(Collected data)

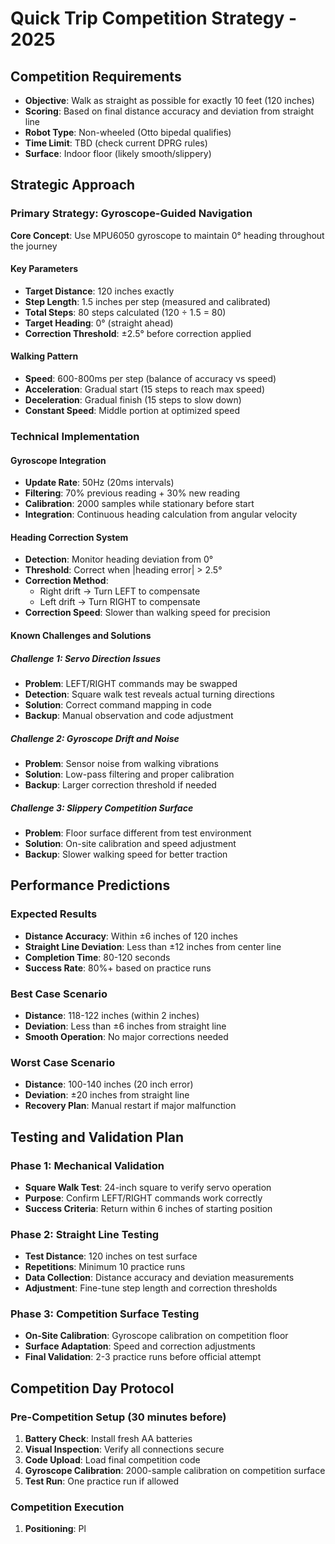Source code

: # Quick Trip Competition Strategy - 2025

## Competition Requirements
- **Objective**: Walk as straight as possible for exactly 10 feet (120 inches)
- **Scoring**: Based on final distance accuracy and deviation from straight line
- **Robot Type**: Non-wheeled (Otto bipedal qualifies)
- **Time Limit**: TBD (check current DPRG rules)
- **Surface**: Indoor floor (likely smooth/slippery)

## Strategic Approach

### Primary Strategy: Gyroscope-Guided Navigation
**Core Concept**: Use MPU6050 gyroscope to maintain 0° heading throughout the journey

#### Key Parameters
- **Target Distance**: 120 inches exactly
- **Step Length**: 1.5 inches per step (measured and calibrated)
- **Total Steps**: 80 steps calculated (120 ÷ 1.5 = 80)
- **Target Heading**: 0° (straight ahead)
- **Correction Threshold**: ±2.5° before correction applied

#### Walking Pattern
- **Speed**: 600-800ms per step (balance of accuracy vs speed)
- **Acceleration**: Gradual start (15 steps to reach max speed)
- **Deceleration**: Gradual finish (15 steps to slow down)
- **Constant Speed**: Middle portion at optimized speed

### Technical Implementation

#### Gyroscope Integration
- **Update Rate**: 50Hz (20ms intervals)
- **Filtering**: 70% previous reading + 30% new reading
- **Calibration**: 2000 samples while stationary before start
- **Integration**: Continuous heading calculation from angular velocity

#### Heading Correction System
- **Detection**: Monitor heading deviation from 0°
- **Threshold**: Correct when |heading error| > 2.5°
- **Correction Method**: 
  - Right drift → Turn LEFT to compensate
  - Left drift → Turn RIGHT to compensate
- **Correction Speed**: Slower than walking speed for precision

#### Known Challenges and Solutions

##### Challenge 1: Servo Direction Issues
- **Problem**: LEFT/RIGHT commands may be swapped
- **Detection**: Square walk test reveals actual turning directions
- **Solution**: Correct command mapping in code
- **Backup**: Manual observation and code adjustment

##### Challenge 2: Gyroscope Drift and Noise
- **Problem**: Sensor noise from walking vibrations
- **Solution**: Low-pass filtering and proper calibration
- **Backup**: Larger correction threshold if needed

##### Challenge 3: Slippery Competition Surface
- **Problem**: Floor surface different from test environment
- **Solution**: On-site calibration and speed adjustment
- **Backup**: Slower walking speed for better traction

## Performance Predictions

### Expected Results
- **Distance Accuracy**: Within ±6 inches of 120 inches
- **Straight Line Deviation**: Less than ±12 inches from center line
- **Completion Time**: 80-120 seconds
- **Success Rate**: 80%+ based on practice runs

### Best Case Scenario
- **Distance**: 118-122 inches (within 2 inches)
- **Deviation**: Less than ±6 inches from straight line
- **Smooth Operation**: No major corrections needed

### Worst Case Scenario
- **Distance**: 100-140 inches (20 inch error)
- **Deviation**: ±20 inches from straight line
- **Recovery Plan**: Manual restart if major malfunction

## Testing and Validation Plan

### Phase 1: Mechanical Validation
- **Square Walk Test**: 24-inch square to verify servo operation
- **Purpose**: Confirm LEFT/RIGHT commands work correctly
- **Success Criteria**: Return within 6 inches of starting position

### Phase 2: Straight Line Testing
- **Test Distance**: 120 inches on test surface
- **Repetitions**: Minimum 10 practice runs
- **Data Collection**: Distance accuracy and deviation measurements
- **Adjustment**: Fine-tune step length and correction thresholds

### Phase 3: Competition Surface Testing
- **On-Site Calibration**: Gyroscope calibration on competition floor
- **Surface Adaptation**: Speed and correction adjustments
- **Final Validation**: 2-3 practice runs before official attempt

## Competition Day Protocol

### Pre-Competition Setup (30 minutes before)
1. **Battery Check**: Install fresh AA batteries
2. **Visual Inspection**: Verify all connections secure
3. **Code Upload**: Load final competition code
4. **Gyroscope Calibration**: 2000-sample calibration on competition surface
5. **Test Run**: One practice run if allowed

### Competition Execution
1. **Positioning**: Pl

▸ Exercise:
Each record is to be restated word for word; no picture goes in.

▸ Answer:
Source code

: # Quick Trip Competition Strategy - 2025

## Competition Requirements
- **Objective**: Walk as straight as possible for exactly 10 feet (120 inches)
- **Scoring**: Based on final distance accuracy and deviation from straight line
- **Robot Type**: Non-wheeled (Otto bipedal qualifies)
- **Time Limit**: TBD (check current DPRG rules)
- **Surface**: Indoor floor (likely smooth/slippery)

## Strategic Approach

### Primary Strategy: Gyroscope-Guided Navigation
**Core Concept**: Use MPU6050 gyroscope to maintain 0° heading throughout the journey

#### Key Parameters
- **Target Distance**: 120 inches exactly
- **Step Length**: 1.5 inches per step (measured and calibrated)
- **Total Steps**: 80 steps calculated (120 ÷ 1.5 = 80)
- **Target Heading**: 0° (straight ahead)
- **Correction Threshold**: ±2.5° before correction applied

#### Walking Pattern
- **Speed**: 600-800ms per step (balance of accuracy vs speed)
- **Acceleration**: Gradual start (15 steps to reach max speed)
- **Deceleration**: Gradual finish (15 steps to slow down)
- **Constant Speed**: Middle portion at optimized speed

### Technical Implementation

#### Gyroscope Integration
- **Update Rate**: 50Hz (20ms intervals)
- **Filtering**: 70% previous reading + 30% new reading
- **Calibration**: 2000 samples while stationary before start
- **Integration**: Continuous heading calculation from angular velocity

#### Heading Correction System
- **Detection**: Monitor heading deviation from 0°
- **Threshold**: Correct when |heading error| > 2.5°
- **Correction Method**: 
  - Right drift → Turn LEFT to compensate
  - Left drift → Turn RIGHT to compensate
- **Correction Speed**: Slower than walking speed for precision

#### Known Challenges and Solutions

##### Challenge 1: Servo Direction Issues
- **Problem**: LEFT/RIGHT commands may be swapped
- **Detection**: Square walk test reveals actual turning directions
- **Solution**: Correct command mapping in code
- **Backup**: Manual observation and code adjustment

##### Challenge 2: Gyroscope Drift and Noise
- **Problem**: Sensor noise from walking vibrations
- **Solution**: Low-pass filtering and proper calibration
- **Backup**: Larger correction threshold if needed

##### Challenge 3: Slippery Competition Surface
- **Problem**: Floor surface different from test environment
- **Solution**: On-site calibration and speed adjustment
- **Backup**: Slower walking speed for better traction

## Performance Predictions

### Expected Results
- **Distance Accuracy**: Within ±6 inches of 120 inches
- **Straight Line Deviation**: Less than ±12 inches from center line
- **Completion Time**: 80-120 seconds
- **Success Rate**: 80%+ based on practice runs

### Best Case Scenario
- **Distance**: 118-122 inches (within 2 inches)
- **Deviation**: Less than ±6 inches from straight line
- **Smooth Operation**: No major corrections needed

### Worst Case Scenario
- **Distance**: 100-140 inches (20 inch error)
- **Deviation**: ±20 inches from straight line
- **Recovery Plan**: Manual restart if major malfunction

## Testing and Validation Plan

### Phase 1: Mechanical Validation
- **Square Walk Test**: 24-inch square to verify servo operation
- **Purpose**: Confirm LEFT/RIGHT commands work correctly
- **Success Criteria**: Return within 6 inches of starting position

### Phase 2: Straight Line Testing
- **Test Distance**: 120 inches on test surface
- **Repetitions**: Minimum 10 practice runs
- **Data Collection**: Distance accuracy and deviation measurements
- **Adjustment**: Fine-tune step length and correction thresholds

### Phase 3: Competition Surface Testing
- **On-Site Calibration**: Gyroscope calibration on competition floor
- **Surface Adaptation**: Speed and correction adjustments
- **Final Validation**: 2-3 practice runs before official attempt

## Competition Day Protocol

### Pre-Competition Setup (30 minutes before)
1. **Battery Check**: Install fresh AA batteries
2. **Visual Inspection**: Verify all connections secure
3. **Code Upload**: Load final competition code
4. **Gyroscope Calibration**: 2000-sample calibration on competition surface
5. **Test Run**: One practice run if allowed

### Competition Execution
1. **Positioning**: Pl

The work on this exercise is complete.